● **What is being asked**: Exactly transcribe the line that holds "- ✅ Buscar usuários" and every remaining line of the records, up to and including the final one, with nothing else.
**********
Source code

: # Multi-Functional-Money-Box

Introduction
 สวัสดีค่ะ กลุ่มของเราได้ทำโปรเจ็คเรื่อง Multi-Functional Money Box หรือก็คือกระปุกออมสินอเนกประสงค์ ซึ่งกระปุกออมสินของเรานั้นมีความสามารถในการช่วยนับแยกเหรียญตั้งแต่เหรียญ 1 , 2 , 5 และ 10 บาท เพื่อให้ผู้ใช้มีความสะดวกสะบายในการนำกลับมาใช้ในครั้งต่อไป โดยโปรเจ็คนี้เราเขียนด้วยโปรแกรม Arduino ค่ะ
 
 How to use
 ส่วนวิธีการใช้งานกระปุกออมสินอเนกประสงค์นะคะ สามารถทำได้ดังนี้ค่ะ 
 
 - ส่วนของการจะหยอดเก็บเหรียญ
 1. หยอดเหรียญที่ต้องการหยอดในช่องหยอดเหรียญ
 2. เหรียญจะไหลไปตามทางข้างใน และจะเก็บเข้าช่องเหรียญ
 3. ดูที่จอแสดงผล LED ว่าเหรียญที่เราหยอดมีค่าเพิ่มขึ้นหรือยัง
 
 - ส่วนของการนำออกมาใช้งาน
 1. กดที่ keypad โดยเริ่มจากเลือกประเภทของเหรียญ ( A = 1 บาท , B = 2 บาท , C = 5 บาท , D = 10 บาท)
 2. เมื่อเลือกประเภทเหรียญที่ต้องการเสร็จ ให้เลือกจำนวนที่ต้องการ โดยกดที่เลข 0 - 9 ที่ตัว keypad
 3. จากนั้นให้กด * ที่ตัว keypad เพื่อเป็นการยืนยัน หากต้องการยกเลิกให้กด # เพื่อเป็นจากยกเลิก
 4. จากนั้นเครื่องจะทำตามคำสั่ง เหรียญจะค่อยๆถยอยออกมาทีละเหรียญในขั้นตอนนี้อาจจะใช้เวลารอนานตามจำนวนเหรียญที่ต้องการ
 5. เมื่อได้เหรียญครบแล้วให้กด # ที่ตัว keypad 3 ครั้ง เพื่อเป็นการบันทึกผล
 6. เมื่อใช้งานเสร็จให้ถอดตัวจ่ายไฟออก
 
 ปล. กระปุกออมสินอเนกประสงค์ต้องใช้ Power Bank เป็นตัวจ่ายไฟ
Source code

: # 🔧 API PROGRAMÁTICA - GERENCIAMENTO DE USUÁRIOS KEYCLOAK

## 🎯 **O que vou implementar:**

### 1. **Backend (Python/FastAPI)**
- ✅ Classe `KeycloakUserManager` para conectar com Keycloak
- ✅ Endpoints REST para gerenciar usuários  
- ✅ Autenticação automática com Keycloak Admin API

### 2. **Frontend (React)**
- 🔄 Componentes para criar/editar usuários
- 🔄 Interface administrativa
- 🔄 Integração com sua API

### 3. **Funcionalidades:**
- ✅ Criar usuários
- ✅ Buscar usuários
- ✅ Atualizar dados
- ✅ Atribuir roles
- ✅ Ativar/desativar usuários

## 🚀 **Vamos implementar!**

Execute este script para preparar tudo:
**********
● **Result**:
- ✅ Buscar usuários
- ✅ Atualizar dados
- ✅ Atribuir roles
- ✅ Ativar/desativar usuários

## 🚀 **Vamos implementar!**

Execute este script para preparar tudo:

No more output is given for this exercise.